このサニーデイ・サービスからグソクムズへの流れが、なんとも絶妙である。共通点として挙げられるのが、はっぴいえんどからの強い影響だ。はっぴいえんどと言えば松本隆、大瀧詠一、細野晴臣、鈴木茂の4人から成る、シティポップの源流とも言えるバンドである。サニーデイ・サービスにとっては結成にあたって大きな指針となったバンドで、『ARABAKI ROCK FEST.16』でははっぴいえんどのファーストアルバムを全曲カバーするライブを行っている。また曽我部はソロとしてもトリビュート盤に参加したほか、昨年日本武道館で行われたイベント『風街オデッセイ』では、久々にステージに立った本家との共演まで果たした。まさに生粋のフォロワーと言える存在だろう。一方のグソクムズもはっぴいえんどからの影響を公言し「ネオ風街」と称されることもあるバンドだ。フォーキーでありながらもシュガー・ベイブのような日本語ポップスとしての美しさも感じられ、90年代のサニーデイ・サービスが見せたはっぴいえんど再解釈のその先を提示するバンドであると思う。
そして最新曲を手がけたミツメは2010年代前半、スカートらと共に「東京インディー」と呼ばれたムーブメントの一翼を担ったバンドである。その後、2010年代も中盤になるとこのシーンは新たな局面に突入し、現在につながるシティポップ・リバイバルに発展していった。東京インディーは結果的にその下地を作ったとも言えるだろう。同時期に活躍したバンドがメジャー進出、あるいは解散などターニングポイントを迎える中でもミツメはマイペースに活動を続け、今も多くのファンを魅了し続けている。そんなミツメのメンバーはサニーデイ・サービスのファンを公言し、今年だけでも2マンライブに加え、両バンドのヴォーカリストである川辺素と曽我部恵一の2マンライブまで実現している。

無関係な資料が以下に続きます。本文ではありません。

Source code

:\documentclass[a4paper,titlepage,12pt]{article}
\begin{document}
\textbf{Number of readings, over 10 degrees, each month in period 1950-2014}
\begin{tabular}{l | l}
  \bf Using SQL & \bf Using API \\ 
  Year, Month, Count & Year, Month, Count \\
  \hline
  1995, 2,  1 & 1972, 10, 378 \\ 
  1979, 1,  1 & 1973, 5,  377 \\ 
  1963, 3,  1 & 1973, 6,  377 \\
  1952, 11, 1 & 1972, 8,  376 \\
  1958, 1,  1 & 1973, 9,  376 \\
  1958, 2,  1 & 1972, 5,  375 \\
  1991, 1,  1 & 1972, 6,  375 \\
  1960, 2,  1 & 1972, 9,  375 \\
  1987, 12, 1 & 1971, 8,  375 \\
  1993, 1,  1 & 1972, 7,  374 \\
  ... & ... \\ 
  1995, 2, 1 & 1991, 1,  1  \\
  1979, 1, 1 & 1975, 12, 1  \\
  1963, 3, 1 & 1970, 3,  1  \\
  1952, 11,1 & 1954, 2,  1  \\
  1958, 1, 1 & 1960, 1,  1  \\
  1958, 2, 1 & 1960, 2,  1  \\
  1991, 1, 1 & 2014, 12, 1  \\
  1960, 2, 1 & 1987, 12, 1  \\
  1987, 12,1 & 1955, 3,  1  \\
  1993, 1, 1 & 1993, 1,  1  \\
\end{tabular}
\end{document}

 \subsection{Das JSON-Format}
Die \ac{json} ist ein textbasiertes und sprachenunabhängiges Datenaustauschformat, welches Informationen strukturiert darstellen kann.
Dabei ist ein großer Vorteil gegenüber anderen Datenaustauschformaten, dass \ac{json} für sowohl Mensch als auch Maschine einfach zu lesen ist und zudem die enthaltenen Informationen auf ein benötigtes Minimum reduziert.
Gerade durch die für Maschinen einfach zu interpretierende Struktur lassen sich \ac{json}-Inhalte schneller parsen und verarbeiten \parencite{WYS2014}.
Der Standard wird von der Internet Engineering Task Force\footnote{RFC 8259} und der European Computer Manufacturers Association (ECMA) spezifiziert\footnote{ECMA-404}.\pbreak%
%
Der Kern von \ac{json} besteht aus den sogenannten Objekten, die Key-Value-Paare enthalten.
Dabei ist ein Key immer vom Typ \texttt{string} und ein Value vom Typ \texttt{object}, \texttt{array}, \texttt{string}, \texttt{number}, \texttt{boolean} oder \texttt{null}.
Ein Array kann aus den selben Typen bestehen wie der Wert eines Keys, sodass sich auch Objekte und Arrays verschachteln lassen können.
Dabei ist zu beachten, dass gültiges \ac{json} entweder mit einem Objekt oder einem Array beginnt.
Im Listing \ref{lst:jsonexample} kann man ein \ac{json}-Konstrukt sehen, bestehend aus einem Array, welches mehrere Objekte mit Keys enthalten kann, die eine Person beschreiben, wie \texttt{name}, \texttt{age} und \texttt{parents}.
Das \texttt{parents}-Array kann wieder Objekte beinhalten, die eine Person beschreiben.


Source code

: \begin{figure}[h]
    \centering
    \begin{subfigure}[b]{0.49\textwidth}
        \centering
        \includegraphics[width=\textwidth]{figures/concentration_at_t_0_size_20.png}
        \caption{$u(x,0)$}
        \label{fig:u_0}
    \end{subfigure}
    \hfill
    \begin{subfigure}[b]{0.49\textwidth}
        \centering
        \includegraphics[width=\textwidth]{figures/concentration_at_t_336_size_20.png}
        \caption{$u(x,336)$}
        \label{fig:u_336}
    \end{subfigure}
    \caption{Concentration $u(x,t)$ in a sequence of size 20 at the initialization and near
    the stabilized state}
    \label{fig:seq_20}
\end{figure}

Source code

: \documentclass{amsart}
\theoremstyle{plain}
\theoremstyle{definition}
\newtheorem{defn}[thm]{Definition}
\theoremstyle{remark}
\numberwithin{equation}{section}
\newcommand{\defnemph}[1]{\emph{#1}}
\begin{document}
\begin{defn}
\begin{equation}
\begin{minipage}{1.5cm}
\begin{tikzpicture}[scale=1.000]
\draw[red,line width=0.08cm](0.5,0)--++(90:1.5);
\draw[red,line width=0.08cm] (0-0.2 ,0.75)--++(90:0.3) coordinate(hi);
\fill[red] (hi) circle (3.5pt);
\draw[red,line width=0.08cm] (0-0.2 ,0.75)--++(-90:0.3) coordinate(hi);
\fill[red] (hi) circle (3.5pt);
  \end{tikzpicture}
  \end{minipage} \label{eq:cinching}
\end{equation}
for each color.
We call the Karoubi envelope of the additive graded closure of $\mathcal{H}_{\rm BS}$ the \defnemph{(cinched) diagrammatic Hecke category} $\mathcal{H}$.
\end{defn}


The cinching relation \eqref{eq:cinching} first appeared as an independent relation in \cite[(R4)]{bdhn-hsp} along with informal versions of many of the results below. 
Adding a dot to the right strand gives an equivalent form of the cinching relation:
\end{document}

トニセンが今年リリースした一連の楽曲には、このような音楽的一貫性がある。ジャニーズ作品には多彩なミュージシャンから楽曲提供を受けるケースがしばしばあるが、大抵その音楽的な方向性はさまざまで、ある特定の界隈をフィーチャーした流れができることはあまりない。しかもトニセンの場合は、単なる楽曲提供に留まらない、バンドとのコラボレーションのような制作を行っており、なおかつそれをメンバーが主体となって進めている点が非常に頼もしい。このペースでいけば1998年以来となるオリジナルアルバムにも期待してしまうわけだが、もし実現するならばとんでもないものができるのではないだろうか。現時点での3組のラインナップから連想すると、スカートやnever young beachあたりが順当だろうか。いや、まだまだ予想できない隠し球がありそうである。こうしてトニセン界隈のミュージシャンを並べていくと、そのうち日本のロックにおける1つのファミリーツリーができるのではないかと妄想してしまう。
デビューから27年ともなれば固定ファンに向けたクローズドな活動になっていてもおかしくない中、グループのイメージを更新するようなフレッシュな作品をリリースしているトニセンには、まだまだ新規のリスナーを開拓できる余地がありそうである。またそんな活動を自然体で楽しんでいる彼らには大人の遊び心も感じられ、キャリアの長いグループの理想型のような境地に至っている。グループ解散から1年、間もなくリリースされる三宅健の初ソロ作品も含め、V6メンバーはまだまだ音楽で我々を楽しませてくれそうだ。